-- Opening Marker --

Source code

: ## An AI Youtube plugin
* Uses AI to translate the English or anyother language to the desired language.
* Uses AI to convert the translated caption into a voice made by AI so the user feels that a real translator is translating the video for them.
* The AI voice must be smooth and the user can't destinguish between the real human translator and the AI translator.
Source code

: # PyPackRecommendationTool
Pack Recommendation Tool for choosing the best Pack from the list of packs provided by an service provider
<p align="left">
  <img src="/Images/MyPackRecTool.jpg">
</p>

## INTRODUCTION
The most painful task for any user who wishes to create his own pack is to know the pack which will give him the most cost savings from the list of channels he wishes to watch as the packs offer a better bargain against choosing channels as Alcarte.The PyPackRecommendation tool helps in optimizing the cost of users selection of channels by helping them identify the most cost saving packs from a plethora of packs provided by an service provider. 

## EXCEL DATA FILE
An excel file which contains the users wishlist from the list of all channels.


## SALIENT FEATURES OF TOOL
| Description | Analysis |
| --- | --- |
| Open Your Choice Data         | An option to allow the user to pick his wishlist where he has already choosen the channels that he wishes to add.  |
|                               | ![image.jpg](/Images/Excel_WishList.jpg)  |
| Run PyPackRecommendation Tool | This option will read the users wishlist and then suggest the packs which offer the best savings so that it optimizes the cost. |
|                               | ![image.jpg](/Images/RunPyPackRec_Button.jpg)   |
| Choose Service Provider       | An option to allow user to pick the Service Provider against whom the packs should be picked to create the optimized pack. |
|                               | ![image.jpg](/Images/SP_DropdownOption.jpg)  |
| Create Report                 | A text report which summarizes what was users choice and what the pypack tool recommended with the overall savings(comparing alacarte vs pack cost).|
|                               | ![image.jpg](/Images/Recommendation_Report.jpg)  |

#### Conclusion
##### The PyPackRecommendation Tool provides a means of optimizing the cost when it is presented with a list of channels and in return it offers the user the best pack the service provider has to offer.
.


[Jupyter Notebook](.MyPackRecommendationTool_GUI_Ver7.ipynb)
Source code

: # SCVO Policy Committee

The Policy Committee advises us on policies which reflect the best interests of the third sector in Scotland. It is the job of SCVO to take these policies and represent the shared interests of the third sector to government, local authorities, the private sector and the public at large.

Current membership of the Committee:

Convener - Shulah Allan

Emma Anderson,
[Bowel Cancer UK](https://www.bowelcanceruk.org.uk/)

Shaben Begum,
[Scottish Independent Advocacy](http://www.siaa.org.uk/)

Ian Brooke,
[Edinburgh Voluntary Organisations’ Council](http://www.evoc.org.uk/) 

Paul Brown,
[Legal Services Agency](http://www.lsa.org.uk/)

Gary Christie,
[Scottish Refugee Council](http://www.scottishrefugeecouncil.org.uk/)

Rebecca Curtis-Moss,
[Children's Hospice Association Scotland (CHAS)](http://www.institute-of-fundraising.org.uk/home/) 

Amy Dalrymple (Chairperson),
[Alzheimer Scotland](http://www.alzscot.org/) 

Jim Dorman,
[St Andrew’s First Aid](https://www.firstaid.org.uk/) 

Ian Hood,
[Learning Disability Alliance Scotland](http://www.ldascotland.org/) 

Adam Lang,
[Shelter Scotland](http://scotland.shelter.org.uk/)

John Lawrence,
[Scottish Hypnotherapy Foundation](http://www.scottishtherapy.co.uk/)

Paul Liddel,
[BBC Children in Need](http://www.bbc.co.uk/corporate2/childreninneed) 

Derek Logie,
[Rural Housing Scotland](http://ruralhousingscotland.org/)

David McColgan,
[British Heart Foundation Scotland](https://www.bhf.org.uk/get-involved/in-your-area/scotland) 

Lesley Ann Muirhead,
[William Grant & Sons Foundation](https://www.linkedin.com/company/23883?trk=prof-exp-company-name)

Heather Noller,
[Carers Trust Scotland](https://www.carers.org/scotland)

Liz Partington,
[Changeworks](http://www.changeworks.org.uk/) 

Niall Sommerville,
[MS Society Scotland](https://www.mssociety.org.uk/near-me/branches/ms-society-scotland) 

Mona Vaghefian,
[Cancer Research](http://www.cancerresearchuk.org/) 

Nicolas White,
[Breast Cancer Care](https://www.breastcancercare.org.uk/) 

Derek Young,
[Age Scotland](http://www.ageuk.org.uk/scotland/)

-- Closing Marker --

_Exercise prompt_: For each line in the entries that holds "Uses", return that line.

_Task output_:
* Uses AI to translate the English or anyother language to the desired language.
* Uses AI to convert the translated caption into a voice made by AI so the user feels that a real translator is translating the video for them.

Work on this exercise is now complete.